WORK ITEM >>
Please repeat every entry exactly as written, but skip the pictures.

Saved entries >>
****

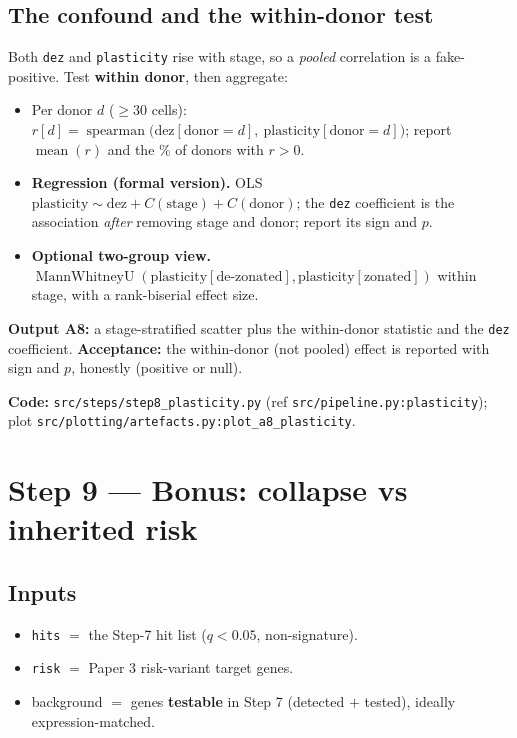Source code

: \documentclass[11pt]{article}
\newcommand{\code}[1]{\texttt{\small #1}}
\begin{document}
\subsection{The confound and the within-donor test}
Both \code{dez} and \code{plasticity} rise with stage, so a \emph{pooled} correlation is a
fake-positive. Test \textbf{within donor}, then aggregate:
\begin{itemize}[leftmargin=1.4em]
  \item Per donor $d$ ($\ge 30$ cells):
        $r[d] = \operatorname{spearman}\big(\text{dez}[\text{donor}=d],\ \text{plasticity}[\text{donor}=d]\big)$;
        report $\operatorname{mean}(r)$ and the $\%$ of donors with $r > 0$.
  \item \textbf{Regression (formal version).} OLS
        $\text{plasticity} \sim \text{dez} + C(\text{stage}) + C(\text{donor})$; the \code{dez}
        coefficient is the association \emph{after} removing stage and donor; report its sign and
        $p$.
  \item \textbf{Optional two-group view.}
        $\operatorname{MannWhitneyU}(\text{plasticity}[\text{de-zonated}], \text{plasticity}[\text{zonated}])$
        within stage, with a rank-biserial effect size.
\end{itemize}

\textbf{Output A8:} a stage-stratified scatter plus the within-donor statistic and the \code{dez}
coefficient. \textbf{Acceptance:} the within-donor (not pooled) effect is reported with sign and
$p$, honestly (positive or null).

\medskip
\noindent\textbf{Code:} \code{src/steps/step8\_plasticity.py} (ref \code{src/pipeline.py:plasticity});
plot \code{src/plotting/artefacts.py:plot\_a8\_plasticity}.

\section{Step 9 --- Bonus: collapse vs inherited risk}

\subsection{Inputs}
\begin{itemize}[leftmargin=1.4em]
  \item \code{hits} $=$ the Step-7 hit list ($q < 0.05$, non-signature).
  \item \code{risk} $=$ Paper 3 risk-variant target genes.
  \item background $=$ genes \textbf{testable} in Step 7 (detected $+$ tested), ideally
        expression-matched.
\end{itemize}
\end{document}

****

SOLUTION TO THIS EXERCISE >>
Source code

: \documentclass[11pt]{article}
\newcommand{\code}[1]{\texttt{\small #1}}
\begin{document}
\subsection{The confound and the within-donor test}
Both \code{dez} and \code{plasticity} rise with stage, so a \emph{pooled} correlation is a
fake-positive. Test \textbf{within donor}, then aggregate:
\begin{itemize}[leftmargin=1.4em]
  \item Per donor $d$ ($\ge 30$ cells):
        $r[d] = \operatorname{spearman}\big(\text{dez}[\text{donor}=d],\ \text{plasticity}[\text{donor}=d]\big)$;
        report $\operatorname{mean}(r)$ and the $\%$ of donors with $r > 0$.
  \item \textbf{Regression (formal version).} OLS
        $\text{plasticity} \sim \text{dez} + C(\text{stage}) + C(\text{donor})$; the \code{dez}
        coefficient is the association \emph{after} removing stage and donor; report its sign and
        $p$.
  \item \textbf{Optional two-group view.}
        $\operatorname{MannWhitneyU}(\text{plasticity}[\text{de-zonated}], \text{plasticity}[\text{zonated}])$
        within stage, with a rank-biserial effect size.
\end{itemize}

\textbf{Output A8:} a stage-stratified scatter plus the within-donor statistic and the \code{dez}
coefficient. \textbf{Acceptance:} the within-donor (not pooled) effect is reported with sign and
$p$, honestly (positive or null).

\medskip
\noindent\textbf{Code:} \code{src/steps/step8\_plasticity.py} (ref \code{src/pipeline.py:plasticity});
plot \code{src/plotting/artefacts.py:plot\_a8\_plasticity}.

\section{Step 9 --- Bonus: collapse vs inherited risk}

\subsection{Inputs}
\begin{itemize}[leftmargin=1.4em]
  \item \code{hits} $=$ the Step-7 hit list ($q < 0.05$, non-signature).
  \item \code{risk} $=$ Paper 3 risk-variant target genes.
  \item background $=$ genes \textbf{testable} in Step 7 (detected $+$ tested), ideally
        expression-matched.
\end{itemize}
\end{document}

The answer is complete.